Articles Libération. 9 janvier 1981

A Paris, le concert de La Souris Déglinguée dégénère en bagarre
Une trentaine de personnes ont été interpellées à la suite d'une bagarre qui a éclatée, mercredi soir, à Paris, à la fin d'un concert de rock. Environ 300 filles et garçons avaient été invités par le groupe La Souris Déglinguée à assister à un concert qu'il donnait, à l'Opéra Night, une salle située 30 rue Grammont, dans le 2ème arrondissement.
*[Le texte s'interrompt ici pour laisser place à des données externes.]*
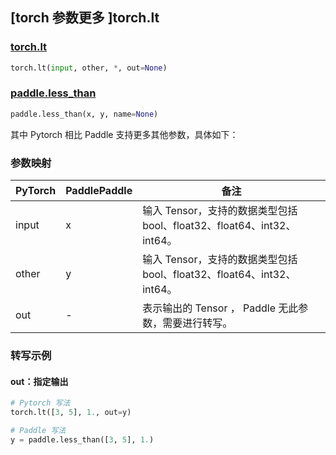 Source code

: ## [torch 参数更多 ]torch.lt

### [torch.lt](https://pytorch.org/docs/stable/generated/torch.lt.html#torch.lt)

```python
torch.lt(input, other, *, out=None)
```

### [paddle.less_than](https://www.paddlepaddle.org.cn/documentation/docs/zh/api/paddle/less_than_cn.html)

```python
paddle.less_than(x, y, name=None)
```

其中 Pytorch 相比 Paddle 支持更多其他参数，具体如下：
### 参数映射
| PyTorch       | PaddlePaddle | 备注                                                   |
| ------------- | ------------ | ------------------------------------------------------ |
| input         | x            | 输入 Tensor，支持的数据类型包括 bool、float32、float64、int32、int64。 |
| other         | y            | 输入 Tensor，支持的数据类型包括 bool、float32、float64、int32、int64。  |
| out           | -            | 表示输出的 Tensor ， Paddle 无此参数，需要进行转写。    |


### 转写示例
#### out：指定输出
```python
# Pytorch 写法
torch.lt([3, 5], 1., out=y)

# Paddle 写法
y = paddle.less_than([3, 5], 1.)
```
Venus sur place nombreux, dès 9h du soir, le public de La Souris Déglinguée qui, comme elle, ne fait pas dans le genre chic mais " zone " façon banlieue, Gibus au quartier des Halles (punk, loub, skin-head, rocky, etc…) a du attendre 11h30 avant que l'Opéra Night ouvre ses portes. Ensuite, après le concert qui s'est déroulé dans une chaude ambiance, les gens se sont dirigés vers la buvette. C'est là, semble t'il, qu'ont éclatés les premiers incidents lorsque la cantinière, lasse de voir disparaître des bières qu'elle était plus disposée à vendre qu'à donner, a sorti une petite bombe lacrymogène. Un jet lacrymogène en amenant un autre, près d'une dizaine de videurs seraient arrivés, armés de matraques, l'un d'entre eux étant même équipé d'un nunchaku. Comme le public de La Souris Déglinguée ne s'est pas laissé marcher sur les pieds, la bagarre a pris alors quelques proportions. Coups de poing, coups de pieds… L'affaire allait devenir inquiétante pour les videurs lorsque l'un d'entre eux, au comble de la colère, réapparu avec un fusil à pompe dont il menaça ses adversaires. Dans le doute, ceux ci prirent la fuite avant de se regrouper sur le trottoir et, après quelques échauffourées, de s'égailler pour une partie d'entre eux, avant l'arrivée des policiers du 2ème arrondissement. C'est à ce moment que le videur fit feu. Heureusement l'arme était chargée à blanc et la personne atteinte ne fut que légèrement blessée. Tout se conclut avec l'interpellation d'une trentaine de personnes, dont le videur, et, jeudi après interrogatoire, seules deux d'entre elles allaient être déférées devant le parquet. Le videur au fusil et un spectateur que l'on accuse de "violence à agent".